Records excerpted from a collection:

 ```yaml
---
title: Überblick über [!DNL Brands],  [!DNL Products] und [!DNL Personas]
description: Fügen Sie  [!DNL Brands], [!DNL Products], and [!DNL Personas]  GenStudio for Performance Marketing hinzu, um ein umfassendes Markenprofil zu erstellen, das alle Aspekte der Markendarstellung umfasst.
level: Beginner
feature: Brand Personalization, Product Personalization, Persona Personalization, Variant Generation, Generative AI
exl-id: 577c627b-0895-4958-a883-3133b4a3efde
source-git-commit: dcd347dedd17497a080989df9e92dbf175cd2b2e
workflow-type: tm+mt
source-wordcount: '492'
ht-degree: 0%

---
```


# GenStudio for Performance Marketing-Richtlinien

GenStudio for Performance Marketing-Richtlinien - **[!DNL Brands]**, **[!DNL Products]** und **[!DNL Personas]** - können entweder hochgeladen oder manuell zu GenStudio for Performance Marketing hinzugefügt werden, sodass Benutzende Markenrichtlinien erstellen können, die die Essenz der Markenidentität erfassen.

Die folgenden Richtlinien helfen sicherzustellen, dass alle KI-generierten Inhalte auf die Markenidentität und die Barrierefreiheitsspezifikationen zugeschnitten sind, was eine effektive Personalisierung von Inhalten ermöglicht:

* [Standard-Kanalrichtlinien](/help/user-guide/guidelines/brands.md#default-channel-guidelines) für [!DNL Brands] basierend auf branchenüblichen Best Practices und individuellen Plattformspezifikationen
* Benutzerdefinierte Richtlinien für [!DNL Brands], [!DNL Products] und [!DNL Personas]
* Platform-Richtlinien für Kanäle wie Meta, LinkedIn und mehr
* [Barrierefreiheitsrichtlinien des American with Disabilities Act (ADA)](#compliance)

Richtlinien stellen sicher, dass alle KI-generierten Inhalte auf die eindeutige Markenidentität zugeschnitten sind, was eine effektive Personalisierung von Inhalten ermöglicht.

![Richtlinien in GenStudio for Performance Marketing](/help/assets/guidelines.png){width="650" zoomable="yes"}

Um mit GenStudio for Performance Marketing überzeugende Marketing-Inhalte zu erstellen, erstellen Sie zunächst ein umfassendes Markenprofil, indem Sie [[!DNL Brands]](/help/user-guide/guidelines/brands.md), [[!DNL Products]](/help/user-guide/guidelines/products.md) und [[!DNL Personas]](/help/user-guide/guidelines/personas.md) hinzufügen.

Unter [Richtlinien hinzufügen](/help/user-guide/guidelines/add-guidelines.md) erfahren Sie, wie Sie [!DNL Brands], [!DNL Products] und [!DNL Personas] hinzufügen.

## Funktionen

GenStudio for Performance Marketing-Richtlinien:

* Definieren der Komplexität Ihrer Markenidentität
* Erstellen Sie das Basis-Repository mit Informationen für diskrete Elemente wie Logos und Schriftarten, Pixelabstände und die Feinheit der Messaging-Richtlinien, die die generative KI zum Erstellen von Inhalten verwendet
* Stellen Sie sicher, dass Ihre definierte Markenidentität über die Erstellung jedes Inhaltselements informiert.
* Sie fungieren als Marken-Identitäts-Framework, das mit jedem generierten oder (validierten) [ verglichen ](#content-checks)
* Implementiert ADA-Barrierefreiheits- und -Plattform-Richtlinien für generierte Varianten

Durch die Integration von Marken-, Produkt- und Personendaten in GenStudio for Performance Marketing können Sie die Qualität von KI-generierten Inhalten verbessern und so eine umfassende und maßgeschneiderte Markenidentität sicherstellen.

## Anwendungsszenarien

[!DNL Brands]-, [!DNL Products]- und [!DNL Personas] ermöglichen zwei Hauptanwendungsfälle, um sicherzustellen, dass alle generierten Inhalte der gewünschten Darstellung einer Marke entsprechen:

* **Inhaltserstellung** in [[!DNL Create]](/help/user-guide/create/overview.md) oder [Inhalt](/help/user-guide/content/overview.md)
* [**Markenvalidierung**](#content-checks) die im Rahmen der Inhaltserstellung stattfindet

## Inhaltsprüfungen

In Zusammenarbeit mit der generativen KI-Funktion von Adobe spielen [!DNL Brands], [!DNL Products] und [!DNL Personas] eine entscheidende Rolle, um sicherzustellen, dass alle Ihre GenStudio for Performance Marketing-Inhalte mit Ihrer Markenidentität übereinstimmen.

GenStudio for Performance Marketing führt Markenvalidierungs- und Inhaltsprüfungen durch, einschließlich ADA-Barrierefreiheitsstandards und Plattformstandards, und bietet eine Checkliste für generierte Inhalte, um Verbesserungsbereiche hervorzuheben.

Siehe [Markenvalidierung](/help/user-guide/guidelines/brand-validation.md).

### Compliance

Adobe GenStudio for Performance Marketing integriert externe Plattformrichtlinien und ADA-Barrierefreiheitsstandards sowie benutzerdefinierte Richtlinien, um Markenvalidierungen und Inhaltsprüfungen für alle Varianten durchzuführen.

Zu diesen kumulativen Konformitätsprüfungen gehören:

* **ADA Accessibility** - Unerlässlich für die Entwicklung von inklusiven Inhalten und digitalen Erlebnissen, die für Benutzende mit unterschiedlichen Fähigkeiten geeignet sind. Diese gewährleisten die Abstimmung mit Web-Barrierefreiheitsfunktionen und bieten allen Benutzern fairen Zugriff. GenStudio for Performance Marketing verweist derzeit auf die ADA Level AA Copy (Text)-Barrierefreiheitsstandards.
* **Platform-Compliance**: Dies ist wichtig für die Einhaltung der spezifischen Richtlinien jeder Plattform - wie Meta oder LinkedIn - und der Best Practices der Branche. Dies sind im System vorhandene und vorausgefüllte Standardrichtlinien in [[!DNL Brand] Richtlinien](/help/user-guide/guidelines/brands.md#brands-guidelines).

• **What is needed**:
Would you copy out exactly the lines above that start at the one containing "## Funktionen" and end at the one containing "Komplexität Ihrer Markenidentität", inclusive?

• **Response to the task**:
## Funktionen

GenStudio for Performance Marketing-Richtlinien:

* Definieren der Komplexität Ihrer Markenidentität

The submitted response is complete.